• PROBLEM TO WORK ON:
Search the material for the string "Choose" and copy each line where it occurs.

• PROVIDED DATA:
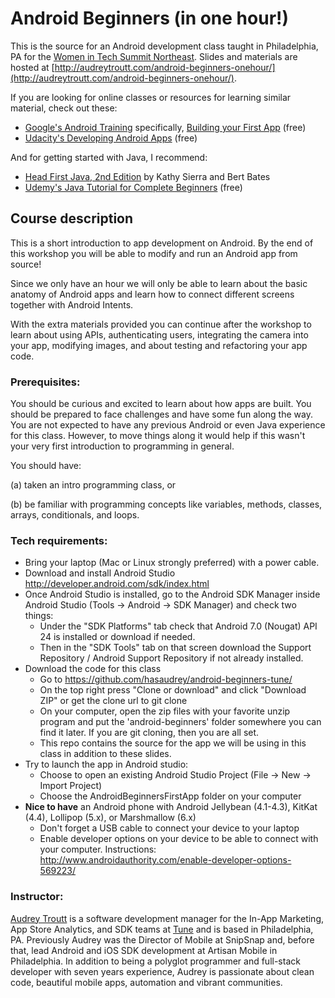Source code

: # Android Beginners (in one hour!)

This is the source for an Android development class taught in Philadelphia, PA for the [Women in Tech Summit Northeast](https://womenintechsummit.net/intro-to-android-development/). Slides and materials are hosted at [http://audreytroutt.com/android-beginners-onehour/](http://audreytroutt.com/android-beginners-onehour/).

If you are looking for online classes or resources for learning similar material, check out these:
* [Google's Android Training](https://developer.android.com/training/index.html) specifically, [Building your First App](https://developer.android.com/training/basics/firstapp/index.html) (free)
* [Udacity's Developing Android Apps](https://www.udacity.com/course/developing-android-apps--ud853) (free)

And for getting started with Java, I recommend:
* [Head First Java, 2nd Edition](http://amzn.com/0596009208) by Kathy Sierra and Bert Bates
* [Udemy's Java Tutorial for Complete Beginners](https://www.udemy.com/java-tutorial/) (free)

## Course description

This is a short introduction to app development on Android. By the end of this workshop you will be able to modify and run an Android app from source!

Since we only have an hour we will only be able to learn about the basic anatomy of Android apps and learn how to connect different screens together with Android Intents.

With the extra materials provided you can continue after the workshop to learn about using APIs, authenticating users, integrating the camera into your app, modifying images, and about testing and refactoring your app code.

### Prerequisites:

You should be curious and excited to learn about how apps are built. You should be prepared to face challenges and have some fun along the way. You are not expected to have any previous Android or even Java experience for this class. However, to move things along it would help if this wasn't your very first introduction to programming in general.

You should have:

(a) taken an intro programming class, or

(b) be familiar with programming concepts like variables, methods, classes, arrays, conditionals, and loops.

### Tech requirements:

 - Bring your laptop (Mac or Linux strongly preferred) with a power cable.
 - Download and install Android Studio http://developer.android.com/sdk/index.html
 - Once Android Studio is installed, go to the Android SDK Manager inside Android Studio (Tools -> Android -> SDK Manager) and check two things:
   - Under the "SDK Platforms" tab check that Android 7.0 (Nougat) API 24 is installed or download if needed.
   - Then in the "SDK Tools" tab on that screen download the Support Repository / Android Support Repository if not already installed.
 - Download the code for this class
   - Go to https://github.com/hasaudrey/android-beginners-tune/
   - On the top right press "Clone or download" and click "Download ZIP" or get the clone url to git clone
   - On your computer, open the zip files with your favorite unzip program and put the 'android-beginners' folder somewhere you can find it later. If you are git cloning, then you are all set.
   - This repo contains the source for the app we will be using in this class in addition to these slides.
 - Try to launch the app in Android studio:
   - Choose to open an existing Android Studio Project (File -> New -> Import Project)
   - Choose the AndroidBeginnersFirstApp folder on your computer
 - **Nice to have** an Android phone with Android Jellybean (4.1-4.3), KitKat (4.4), Lollipop (5.x), or Marshmallow (6.x)
    - Don't forget a USB cable to connect your device to your laptop
    - Enable developer options on your device to be able to connect with your computer. Instructions: http://www.androidauthority.com/enable-developer-options-569223/

### Instructor:

[Audrey Troutt](http://audreytroutt.com/) is a software development manager for the In-App Marketing, App Store Analytics, and SDK teams at [Tune](https://www.tune.com/solutions/tune-marketing-console/) and is based in Philadelphia, PA. Previously Audrey was the Director of Mobile at SnipSnap and, before that, lead Android and iOS SDK development at Artisan Mobile in Philadelphia. In addition to being a polyglot programmer and full-stack developer with seven years experience, Audrey is passionate about clean code, beautiful mobile apps, automation and vibrant communities.

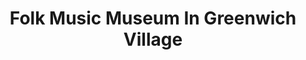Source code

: ---
layout: repo
title: "Folk Music Museum In Greenwich Village"
id: 22118
permalink: repos/22118/
---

• EXPECTED ANSWER:
   - Choose to open an existing Android Studio Project (File -> New -> Import Project)
   - Choose the AndroidBeginnersFirstApp folder on your computer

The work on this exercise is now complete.